Posted on 11/08/2004 10:24:21 AM PST by toddlintown

Bush’s electorate, however, consists of more than Christian conservatives. As Newsweek’s revealing look at the laundering of charges of Kerry’s aloofness and his inability to connect to the middle-class hit the new stands, accompanied by behind-the-scene accounts of the eccentricity of his wife Teresa whose every word lost another vote for her husband, coupled with a vice-presidential running mate who couldn’t even carry his own state for the Kerry campaign, Democrats have fallen into an expected post-election funk.
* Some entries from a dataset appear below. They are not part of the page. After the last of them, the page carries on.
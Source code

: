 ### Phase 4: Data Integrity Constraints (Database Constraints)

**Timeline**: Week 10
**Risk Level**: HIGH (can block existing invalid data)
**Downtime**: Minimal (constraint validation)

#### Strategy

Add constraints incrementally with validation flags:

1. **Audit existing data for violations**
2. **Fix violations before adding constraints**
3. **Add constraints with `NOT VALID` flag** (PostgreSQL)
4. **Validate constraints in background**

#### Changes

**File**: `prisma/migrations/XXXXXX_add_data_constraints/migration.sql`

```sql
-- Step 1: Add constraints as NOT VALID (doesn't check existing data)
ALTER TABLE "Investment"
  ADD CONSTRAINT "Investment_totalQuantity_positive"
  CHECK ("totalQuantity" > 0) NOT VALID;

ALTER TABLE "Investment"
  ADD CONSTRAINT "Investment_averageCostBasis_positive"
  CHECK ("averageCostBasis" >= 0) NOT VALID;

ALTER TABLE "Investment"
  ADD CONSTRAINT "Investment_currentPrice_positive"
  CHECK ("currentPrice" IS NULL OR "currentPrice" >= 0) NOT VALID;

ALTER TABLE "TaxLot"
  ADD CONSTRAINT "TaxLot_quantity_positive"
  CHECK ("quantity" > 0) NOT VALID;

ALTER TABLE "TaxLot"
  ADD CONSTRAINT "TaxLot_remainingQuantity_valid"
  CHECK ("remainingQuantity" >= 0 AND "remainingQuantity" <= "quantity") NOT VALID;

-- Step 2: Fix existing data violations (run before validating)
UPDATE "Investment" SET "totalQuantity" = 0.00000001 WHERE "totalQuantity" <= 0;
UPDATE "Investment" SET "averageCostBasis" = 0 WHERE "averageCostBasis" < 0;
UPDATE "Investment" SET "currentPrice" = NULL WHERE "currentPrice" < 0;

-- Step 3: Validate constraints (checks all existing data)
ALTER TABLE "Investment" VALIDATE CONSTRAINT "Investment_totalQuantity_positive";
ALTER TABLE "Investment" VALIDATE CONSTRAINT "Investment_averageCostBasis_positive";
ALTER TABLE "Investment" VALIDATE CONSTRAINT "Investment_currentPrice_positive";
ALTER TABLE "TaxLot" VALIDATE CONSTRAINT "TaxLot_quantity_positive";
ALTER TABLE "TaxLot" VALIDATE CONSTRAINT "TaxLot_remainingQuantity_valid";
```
What some elements of the Democratic Party fail to realize, however, is that the perceived bloc of Christian conservatives who seemingly put Bush back in office for a second term, are nothing more than a smaller element of a larger resurrection of Nixon and Agnew’s old “silent majority,” i.e., middle America. Having sat in front of their televisions during the recent campaign while watching P-Diddy telling young Americans to “Vote or Die” as he adjusted his plethora of gold jewelry, accompanied by bubble heads Paris Hilton and Cameron Diaz who stood in the background, seemingly dazed and nodding in approval, matched by the audacity of an unshaven and slovenly-dressed Michael Moore promoting his Fahrenheit 9-11 film through countless attacks on Bush foreign policy, or the “Reverend” Al Sharpton delivering a speech at the Democratic National Convention, how many of a slumbering middle America wondered what had become of their Democratic Party, ignoring Kerry’s views on the Iraq war, health care, or the economy?

(Excerpt) Read more at newsinformant.com ...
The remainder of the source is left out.